CRISPR é um sistema de dois componentes simples que pode ser utilizado 
para atingir uma sequência genómica específica e, em seguida, fazer um 
corte no DNA. Esta poderosa ferramenta permite aos cientistas manipular 
um gene específico de interesse. Por exemplo, pode realizar knock out em 
um gene (tornando-o inativo) ou knock in numa sequência particular, que 
repara uma mutação ou acrescenta uma característica. A seguir, 
descrevemos como CRISPR foi descoberto e desenvolvido como uma 
ferramenta de edição genética poderosa.
A História da CRISPR
As descobertas fundamentais que levaram ao desenvolvimento da 
tecnologia CRISPRCas9 podem ser rastreadas até 1993, quando 
segmentos palindrômicos repetitivos de DNA intercalados com outros 
fragmentos de material genético foram identificados em procariontes (1). 
Esses segmentos repetidos do código genético foram denominados 
Repetições Palindrômicas Curtas Regularmente Interpoladas em Cluster, ou 
CRISPR. No entanto, os segmentos de DNA entre as repetições foram 
realmente a parte interessante.
Em 2007, após anos de estudo, os pesquisadores concluíram que a função 
do CRISPR está relacionada à imunidade procariótica (2). Foram 
necessários esforços combinados de vários grupos de pesquisa nos 
próximos 5 anos para elucidar o mecanismo molecular subjacente por trás 
do sistema CRISPR.
Acontece que as bactérias e as arquéias usam o sistema CRISPR-Cas9 
para se defender contra vírus invasores (chamados bacteriófagos). Ao 
encontrar uma infecção viral, a célula procariótica emprega uma nuclease 
especial associada ao CRISPR (Cas9) para cortar um pedaço de DNA viral, 
criando uma quebra de fita dupla (DSB) em seus locais alvo.
Como a proteína Cas9 reconhece o DNA alvo? É direcionado para a 
sequência alvo por um pequeno fragmento de RNA conhecido como RNA 
guia (gRNA). O RNA guia é complementar a um segmento do genoma viral, 
que permite ao Cas9 clivar o DNA com um alto grau de especificidade.
A clivagem do DNA não apenas destrói o vírus, mas um fragmento de 
DNA estranho, chamado de "espaçador", pode ser armazenado entre as 
seqüências palindrômicas da matriz CRISPR como uma maneira de reter 
a memória genética de infecções passadas. Se o vírus fosse invadido 
novamente, o sistema CRISPR-Cas9 poderia atacar e destruí-lo 
rapidamente. Portanto, essa biblioteca de fragmentos virais é 
essencialmente equivalente ao nosso sistema imunológico, que 
armazena antígenos para se preparar para futuras infecções.

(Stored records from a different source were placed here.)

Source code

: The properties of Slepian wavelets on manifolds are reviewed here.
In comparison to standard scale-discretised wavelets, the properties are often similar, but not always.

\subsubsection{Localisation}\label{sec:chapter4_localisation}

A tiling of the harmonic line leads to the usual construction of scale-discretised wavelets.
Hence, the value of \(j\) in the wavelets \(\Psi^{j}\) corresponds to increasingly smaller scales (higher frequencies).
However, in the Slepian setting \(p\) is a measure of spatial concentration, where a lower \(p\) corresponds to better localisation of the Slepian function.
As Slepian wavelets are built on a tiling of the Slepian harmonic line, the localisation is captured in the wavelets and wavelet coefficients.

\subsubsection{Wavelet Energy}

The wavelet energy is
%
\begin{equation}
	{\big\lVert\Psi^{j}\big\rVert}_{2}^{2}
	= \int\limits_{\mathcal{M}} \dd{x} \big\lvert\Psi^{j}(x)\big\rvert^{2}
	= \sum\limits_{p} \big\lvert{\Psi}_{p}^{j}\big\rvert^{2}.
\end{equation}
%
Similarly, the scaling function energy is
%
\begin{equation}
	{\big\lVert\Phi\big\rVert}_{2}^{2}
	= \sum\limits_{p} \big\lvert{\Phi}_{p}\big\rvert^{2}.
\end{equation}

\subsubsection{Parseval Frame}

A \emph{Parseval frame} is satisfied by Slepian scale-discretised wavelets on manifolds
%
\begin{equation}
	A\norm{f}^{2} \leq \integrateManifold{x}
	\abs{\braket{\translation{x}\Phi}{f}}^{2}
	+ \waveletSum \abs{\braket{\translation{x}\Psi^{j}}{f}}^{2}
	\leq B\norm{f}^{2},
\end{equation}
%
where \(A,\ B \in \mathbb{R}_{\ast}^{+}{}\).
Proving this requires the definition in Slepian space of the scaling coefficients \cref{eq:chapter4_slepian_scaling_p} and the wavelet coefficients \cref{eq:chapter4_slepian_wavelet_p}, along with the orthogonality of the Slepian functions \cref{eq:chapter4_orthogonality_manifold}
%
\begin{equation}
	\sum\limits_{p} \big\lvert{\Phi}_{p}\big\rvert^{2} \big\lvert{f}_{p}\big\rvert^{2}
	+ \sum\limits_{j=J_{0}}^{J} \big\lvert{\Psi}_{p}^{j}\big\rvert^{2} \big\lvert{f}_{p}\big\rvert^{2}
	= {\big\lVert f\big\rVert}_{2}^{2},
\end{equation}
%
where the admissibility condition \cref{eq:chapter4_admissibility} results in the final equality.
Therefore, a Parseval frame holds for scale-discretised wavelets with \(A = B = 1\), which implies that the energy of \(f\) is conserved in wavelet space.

Depois que os cientistas descobriram o mecanismo do CRISPR nos 
procariontes, não demorou muito para que eles percebessem o potencial de 
engenharia dos genomas de micróbios, plantas e animais. Hoje, o CRISPR 
é utilizado para uma variedade de aplicações e sua adoção continua a 
aumentar em laboratórios em todo o mundo.
CRISPR: um conjunto de sequências de DNA envolvidas no sistema 
imunológico procariótico que foi adaptado para a engenharia do genoma.
4
Os componentes do CRISPR
O sistema CRISPR compreende dois componentes: um RNA guia (gRNA) 
específico para a sequência de DNA alvo e uma endonuclease associada ao 
CRISPR (Cas). Para experimentos com CRISPR, o RNA guia e a 
endonuclease Cas são combinados para formar um complexo de 
ribonucleoproteína (RNP).
A proteína Cas funciona como uma tesoura molecular, enquanto o gRNA é o 
GPS que o guia até o local apropriado. Em procariontes, o gRNA guia a 
nuclease para o DNA viral, mas como uma ferramenta biotecnológica, as 
especificações de design do gRNA podem ser alteradas para atingir o 
genoma de qualquer organismo em praticamente qualquer local.
Para muitas aplicações de engenharia genética, a proteína Cas9 (de 
Streptococcus pyogenes) é usada. A ligação do gRNA ao alvo genômico 
depende da presença de um motivo adjacente protospacer curto (PAM) 
localizado diretamente a jusante do alvo (na cadeia de DNA oposta; Fig 1). 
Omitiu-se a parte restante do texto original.